Ketiga, sumber daya manusia. Sekalipun sumber daya manusia dalam bidang keagamaan tidak dapat diragukan lagi, tetapi dalam rangka meningkatkan eksistensi dan peranan pondok pesantren dalam bidang kehidupan sosial masyarakat, diperlukan perhatian yang serius. Penyediaan dan peningkatan sumber daya manusia dalam bidang manajemen kelembagaan, serta bidang-bidang yang berkaitan dengan kehidupan sosial masyarakat, senyatanya menjadi pertimbangan pesantren.

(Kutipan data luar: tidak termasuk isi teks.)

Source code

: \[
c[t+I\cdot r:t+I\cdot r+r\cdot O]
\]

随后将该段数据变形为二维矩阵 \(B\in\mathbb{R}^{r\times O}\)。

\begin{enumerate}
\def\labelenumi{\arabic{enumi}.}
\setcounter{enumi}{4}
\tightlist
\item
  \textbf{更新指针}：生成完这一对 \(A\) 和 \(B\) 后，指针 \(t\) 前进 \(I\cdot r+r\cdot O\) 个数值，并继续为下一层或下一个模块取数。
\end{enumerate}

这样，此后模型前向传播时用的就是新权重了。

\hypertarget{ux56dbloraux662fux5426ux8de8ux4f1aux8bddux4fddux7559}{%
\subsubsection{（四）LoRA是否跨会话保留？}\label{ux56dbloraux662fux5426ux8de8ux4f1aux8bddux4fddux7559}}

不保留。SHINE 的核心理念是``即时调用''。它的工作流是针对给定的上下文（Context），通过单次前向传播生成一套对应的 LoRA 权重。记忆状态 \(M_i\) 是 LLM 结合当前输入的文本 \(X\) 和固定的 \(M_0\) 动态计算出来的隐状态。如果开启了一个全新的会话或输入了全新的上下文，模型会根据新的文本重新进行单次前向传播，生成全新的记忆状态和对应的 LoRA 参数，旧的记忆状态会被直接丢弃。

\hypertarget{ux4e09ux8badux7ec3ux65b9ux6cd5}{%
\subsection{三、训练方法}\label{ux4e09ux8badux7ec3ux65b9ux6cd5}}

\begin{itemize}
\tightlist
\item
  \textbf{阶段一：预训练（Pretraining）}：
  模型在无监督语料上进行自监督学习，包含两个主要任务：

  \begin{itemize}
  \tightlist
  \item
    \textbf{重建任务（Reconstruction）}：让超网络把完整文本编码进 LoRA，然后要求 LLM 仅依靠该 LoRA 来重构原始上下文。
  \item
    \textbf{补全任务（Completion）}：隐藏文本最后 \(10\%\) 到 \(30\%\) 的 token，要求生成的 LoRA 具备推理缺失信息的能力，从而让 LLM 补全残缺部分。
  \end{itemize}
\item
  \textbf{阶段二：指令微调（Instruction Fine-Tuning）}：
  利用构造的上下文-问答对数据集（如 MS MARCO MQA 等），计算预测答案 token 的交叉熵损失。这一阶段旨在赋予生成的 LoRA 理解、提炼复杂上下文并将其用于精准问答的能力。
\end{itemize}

Keempat, aksesibilitas dan networking. Peningkatan akses dan networking merupakan salah satu kebutuhan untuk pengembangan pesantren. Penguasaan akses dan networking dunia pesantren masih terlihat lemah, terutama sekali pesantren-pesantren yang berada di daerah pelosok dan kecil. Hal lain juga terjadi karena kurang meratanya akses yang dimiliki antara pesantren yang satu dan yang lainnya. Ketimpangan antar pesantren terutama pesantren besar dan pesantren kecil begitu terlihat dengan jelas. Pesantren kecil yang hanya berbasiskan masyarakat di sekitarnya kian terlihat kurang berkembang, sedangkan pesantren besar sedikit demi sedikit lebih berorientasi pada pengembangan santri yang secara kuantitas bukan berasal dari daerah setempat.

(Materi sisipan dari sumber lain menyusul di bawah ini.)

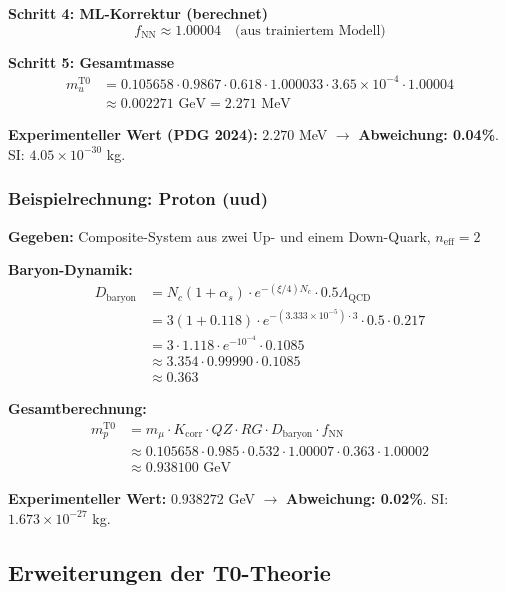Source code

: 	\textbf{Schritt 4: ML-Korrektur (berechnet)}
	\begin{equation}
		f_{\text{NN}} \approx 1.00004 \quad \text{(aus trainiertem Modell)}
	\end{equation}
	
	\textbf{Schritt 5: Gesamtmasse}
	\begin{align}
		m_u^{\text{T0}} &= 0.105658 \cdot 0.9867 \cdot 0.618 \cdot 1.000033 \cdot 3.65 \times 10^{-4} \cdot 1.00004 \\
		&\approx 0.002271 \text{ GeV} = 2.271 \text{ MeV}
	\end{align}
	
	\textbf{Experimenteller Wert (PDG 2024):} $2.270$ MeV $\rightarrow$ \textbf{Abweichung: 0.04\%}. SI: $4.05 \times 10^{-30}$ kg.
	
	\subsubsection{Beispielrechnung: Proton (uud)}
	
	\textbf{Gegeben:} Composite-System aus zwei Up- und einem Down-Quark, $n_{\text{eff}}=2$
	
	\textbf{Baryon-Dynamik:}
	\begin{align}
		D_{\text{baryon}} &= N_c (1 + \alpha_s) \cdot e^{-(\xi/4) N_c} \cdot 0.5 \Lambda_{\text{QCD}} \\
		&= 3 (1 + 0.118) \cdot e^{-(3.333 \times 10^{-5}) \cdot 3} \cdot 0.5 \cdot 0.217 \\
		&= 3 \cdot 1.118 \cdot e^{-10^{-4}} \cdot 0.1085 \\
		&\approx 3.354 \cdot 0.99990 \cdot 0.1085 \\
		&\approx 0.363
	\end{align}
	
	\textbf{Gesamtberechnung:}
	\begin{align}
		m_p^{\text{T0}} &= m_\mu \cdot K_{\text{corr}} \cdot QZ \cdot RG \cdot D_{\text{baryon}} \cdot f_{\text{NN}} \\
		&\approx 0.105658 \cdot 0.985 \cdot 0.532 \cdot 1.00007 \cdot 0.363 \cdot 1.00002 \\
		&\approx 0.938100 \text{ GeV}
	\end{align}
	
	\textbf{Experimenteller Wert:} $0.938272$ GeV $\rightarrow$ \textbf{Abweichung: 0.02\%}. SI: $1.673 \times 10^{-27}$ kg.

	\subsection{Erweiterungen der T0-Theorie}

Kelima, manajemen kelembagaan. Manajemen merupakan unsur penting dalam pengelolaan pesantren. Pada saat ini masih terlihat bahwa pondok pesantren dikelola secara tradisional apalagi dalam penguasaan informasi dan teknologi yang masih belum optimal. Hal tersebut dapat dilihat dalam proses pendokumentasian (data base) santri dan alumni pondok pesantren yang masih kurang terstruktur. Alumni pesantren sebagai output sulit diketahui secara terstruktur dalam dokumen yang dimiliki pesantren. Padahal alumni merupakan aset besar untuk mendorong pengembangan pondok pesantren di masa yang akan datang.

Keenam, kemandirian ekonomi kelembagaan. Kebutuhan keuangan selalu menjadi kendala dalam melakukan aktivitas pesantren, baik yang berkaitan dengan kebutuhan pengembangan pesantren maupun dalam proses aktivitas keseharian pesantren. Tidak sedikit proses pembangunan pesantren berjalan dalam waktu lama yang hanya menunggu sumbangan atau donasi dari pihak luar, bahkan harus melakukan penggalangan dana di pinggir jalan.

Ketujuh, kurikulum yang berorientasi life skills santri dan masyarakat. Pesantren masih berkonsentresi pada peningkatan wawasan dan pengalaman keagamaan santri dan masyarakat. Apabila melihat tantangan kedepan yang semakin berat, peningkatan kapasitas santri dan masyarakat tiadak hanya cukup dalam bidang keagamaan semata, tetapi harus ditunjang oleh kemampuan yang bersifat keahlian. Keahlian tersebut tentunya yang berkaitan dengan menciptakan kemandirian santri dan masyarakat dalam segala bidang. Dengan demikian, ketika santri selesai melakukan pendidikan di sebuah pesantren, selain ia memiliki wawasan keagamaan yang tangguh, ia juga memiliki kemampuan untuk melajukan sesuatu sesuai dengan bidangnya yang berguna baik bagi dirinya maupun masyarakat.

Pembangunan manusia, tidak hanya menjadi tanggung jawab pemerintah atau masyarakat semata-mata, tetapi menjadi tanggung jawab semua komponen, termasuk dunai pesantren. Pesantren yang telah memiliki nilai historis dalam membina dan mengembangkan masyarakat, kualitasnya harus terus didorong dan dikembangkan. Proses pembangunan manusia yang dilakukan pesantren tidak bisa dipisahkan dari proses pembangunan manusia yang tengah diupayakan semua pihak termasuk pemerintah.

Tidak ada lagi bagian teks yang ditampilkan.